De rechtbank heeft vastgesteld dat de dagvaarding geldig is, dat zijzelf bevoegd is tot kennisneming van de zaak, dat het Openbaar Ministerie ontvankelijk is in zijn vervolging en dat er geen redenen zijn voor schorsing van de vervolging.

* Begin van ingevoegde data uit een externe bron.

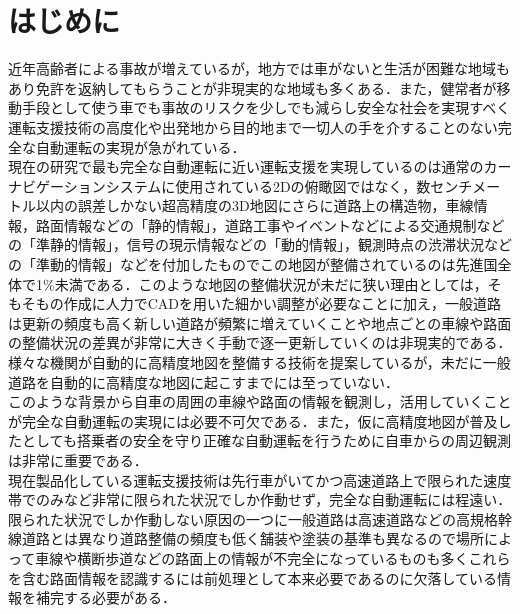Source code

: \documentclass[a4j, 11pt]{jreport}
\begin{document}

\newpage
\tableofcontents       %
\thispagestyle{empty}  %
\pagebreak
{} %


\chapter{はじめに}
近年高齢者による事故が増えているが，地方では車がないと生活が困難な地域もあり免許を返納してもらうことが非現実的な地域も多くある．また，健常者が移動手段として使う車でも事故のリスクを少しでも減らし安全な社会を実現すべく運転支援技術の高度化や出発地から目的地まで一切人の手を介することのない完全な自動運転の実現が急がれている．\\
\indent 現在の研究で最も完全な自動運転に近い運転支援を実現しているのは通常のカーナビゲーションシステムに使用されている2Dの俯瞰図ではなく，数センチメートル以内の誤差しかない超高精度の3D地図にさらに道路上の構造物，車線情報，路面情報などの「静的情報」，道路工事やイベントなどによる交通規制などの「準静的情報」，信号の現示情報などの「動的情報」，観測時点の渋滞状況などの「準動的情報」などを付加したものでこの地図が整備されているのは先進国全体で1\%未満である．このような地図の整備状況が未だに狭い理由としては，そもそもの作成に人力でCADを用いた細かい調整が必要なことに加え，一般道路は更新の頻度も高く新しい道路が頻繁に増えていくことや地点ごとの車線や路面の整備状況の差異が非常に大きく手動で逐一更新していくのは非現実的である．様々な機関が自動的に高精度地図を整備する技術を提案しているが，未だに一般道路を自動的に高精度な地図に起こすまでには至っていない．\cite{tri-ad}\cite{autolab}\\
\indent このような背景から自車の周囲の車線や路面の情報を観測し，活用していくことが完全な自動運転の実現には必要不可欠である．また，仮に高精度地図が普及したとしても搭乗者の安全を守り正確な自動運転を行うために自車からの周辺観測は非常に重要である．\\
\indent 現在製品化している運転支援技術は先行車がいてかつ高速道路上で限られた速度帯でのみなど非常に限られた状況でしか作動せず，完全な自動運転には程遠い．限られた状況でしか作動しない原因の一つに一般道路は高速道路などの高規格幹線道路とは異なり道路整備の頻度も低く舗装や塗装の基準も異なるので場所によって車線や横断歩道などの路面上の情報が不完全になっているものも多くこれらを含む路面情報を認識するには前処理として本来必要であるのに欠落している情報を補完する必要がある．\cite{road_design}\\
\end{document}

3.Beoordeling van het bewijs

3.1.
Standpunt van de officier van justitie
De officier van justitie heeft gerekwireerd tot bewezenverklaring van de onder 1 en 2 (ten aanzien van de periode van 1 januari 2020 tot en met 12 augustus 2020), 3, 4 (ten aanzien van de periode van 18 juli 1993 tot en met 17 juli 1995), 5, 6, en 7 primair (ten aanzien van de periode 1 juni 2019 tot en met 21 september 2019) ten laste gelegde feiten.
3.2.
Standpunt van de verdediging
De raadsvrouw van verdachte heeft zich op het standpunt gesteld dat verdachte van alle ten laste gelegde feiten dient te worden vrijgesproken, zoals uiteen gezet in de door haar overlegde pleitnota. De raadsvrouw heeft – kort gezegd – aangevoerd dat verdachte alle ten laste gelegde feiten ontkent. Er is onvoldoende steunbewijs ten opzichte van de verklaringen van de slachtoffers nu aangiftes en getuigenverklaringen telkens uit één bron, namelijk de verklaringen van de slachtoffers, komen. Voorts kan niet uitgesloten worden dat de vermeende slachtoffers sterk beïnvloed zijn door wat de ouders en de mensen om hen heen met elkaar besproken hebben. Tenslotte is er naar de mening van verdachte sprake van een hetze tegen hem, die wordt gevoerd door de ouders van de slachtoffers. Verdachte heeft erop gewezen dat alle betrokkenen elkaar kennen en dat men elkaar heeft opgejut om de slachtoffers te ondervragen en om vervolgens aangifte te doen.
3.3
Oordeel van de rechtbank
3.3.1
Redengevende feiten en omstandigheden
De rechtbank komt tot bewezenverklaring van de onder 1, 2, 3, 4, 5, 6, en 7 primair ten laste gelegde feiten op grond van de bewijsmiddelen die in de bijlage bij dit vonnis zijn vervat.
3.3.2
Bewijsoverwegingen
Bij de beoordeling van de bewijsvraag stelt de rechtbank het volgende voorop.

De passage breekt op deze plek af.